### TO DO
In the records that follow, locate every line with "java" and extract it.

<<<<

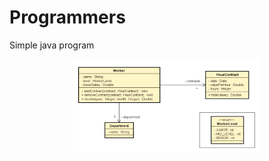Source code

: # Programmers 
<p>Simple java program</p>
<p align="center">
  <img src="https://raw.githubusercontent.com/d4rwln/programmers-java/master/assets/Class_diagram.jpg" height="150" width="300" alt="class diagram" />
</p>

>>>>

### SOLVED PROBLEM
<p>Simple java program</p>
  <img src="https://raw.githubusercontent.com/d4rwln/programmers-java/master/assets/Class_diagram.jpg" height="150" width="300" alt="class diagram" />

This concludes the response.